[Assignment]
From the listing below, set down exactly the lines between the one holding "- Designing Data-Intensive Applications" and the one holding "Repository for report submission.", inclusive. No other line is wanted.

[Opening Data for review section]

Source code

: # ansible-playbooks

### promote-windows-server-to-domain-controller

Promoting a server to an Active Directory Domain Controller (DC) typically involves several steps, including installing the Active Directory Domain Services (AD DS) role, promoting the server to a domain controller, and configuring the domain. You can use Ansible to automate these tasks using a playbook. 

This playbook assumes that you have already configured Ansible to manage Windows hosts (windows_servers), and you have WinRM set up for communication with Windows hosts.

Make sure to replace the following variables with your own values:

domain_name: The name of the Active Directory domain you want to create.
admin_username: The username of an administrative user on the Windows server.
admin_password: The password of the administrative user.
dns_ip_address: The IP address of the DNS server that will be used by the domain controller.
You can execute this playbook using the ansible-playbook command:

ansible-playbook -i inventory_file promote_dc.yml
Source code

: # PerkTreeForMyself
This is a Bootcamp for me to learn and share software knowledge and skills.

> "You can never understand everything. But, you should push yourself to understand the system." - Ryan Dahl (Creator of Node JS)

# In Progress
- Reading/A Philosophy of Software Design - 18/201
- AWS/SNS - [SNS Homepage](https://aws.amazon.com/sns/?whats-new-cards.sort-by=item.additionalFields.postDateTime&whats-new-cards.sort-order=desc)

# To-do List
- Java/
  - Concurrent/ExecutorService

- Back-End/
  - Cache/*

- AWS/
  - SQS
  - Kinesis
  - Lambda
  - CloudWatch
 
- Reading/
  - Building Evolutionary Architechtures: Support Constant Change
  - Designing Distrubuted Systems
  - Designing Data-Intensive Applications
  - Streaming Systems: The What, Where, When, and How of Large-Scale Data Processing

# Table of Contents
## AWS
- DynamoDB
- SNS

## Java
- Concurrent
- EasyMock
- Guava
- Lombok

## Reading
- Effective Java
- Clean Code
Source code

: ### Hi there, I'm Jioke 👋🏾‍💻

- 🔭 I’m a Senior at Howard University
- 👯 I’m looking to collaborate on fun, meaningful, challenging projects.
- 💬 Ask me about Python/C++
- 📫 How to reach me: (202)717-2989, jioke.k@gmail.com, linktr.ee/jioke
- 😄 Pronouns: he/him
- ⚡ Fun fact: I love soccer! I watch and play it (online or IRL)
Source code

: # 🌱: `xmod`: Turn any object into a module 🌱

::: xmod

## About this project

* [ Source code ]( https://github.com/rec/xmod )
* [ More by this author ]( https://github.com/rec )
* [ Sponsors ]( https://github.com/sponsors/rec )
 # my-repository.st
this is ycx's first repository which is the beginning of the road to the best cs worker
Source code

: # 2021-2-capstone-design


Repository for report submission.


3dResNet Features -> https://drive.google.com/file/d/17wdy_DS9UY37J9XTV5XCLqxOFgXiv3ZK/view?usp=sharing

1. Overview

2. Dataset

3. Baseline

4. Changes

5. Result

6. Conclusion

[Closing Data for review section]

[Solution]
  - Designing Data-Intensive Applications
  - Streaming Systems: The What, Where, When, and How of Large-Scale Data Processing

# Table of Contents
## AWS
- DynamoDB
- SNS

## Java
- Concurrent
- EasyMock
- Guava
- Lombok

## Reading
- Effective Java
- Clean Code
Source code

: ### Hi there, I'm Jioke 👋🏾‍💻

- 🔭 I’m a Senior at Howard University
- 👯 I’m looking to collaborate on fun, meaningful, challenging projects.
- 💬 Ask me about Python/C++
- 📫 How to reach me: (202)717-2989, jioke.k@gmail.com, linktr.ee/jioke
- 😄 Pronouns: he/him
- ⚡ Fun fact: I love soccer! I watch and play it (online or IRL)
Source code

: # 🌱: `xmod`: Turn any object into a module 🌱

::: xmod

## About this project

* [ Source code ]( https://github.com/rec/xmod )
* [ More by this author ]( https://github.com/rec )
* [ Sponsors ]( https://github.com/sponsors/rec )
 # my-repository.st
this is ycx's first repository which is the beginning of the road to the best cs worker
Source code

: # 2021-2-capstone-design


Repository for report submission.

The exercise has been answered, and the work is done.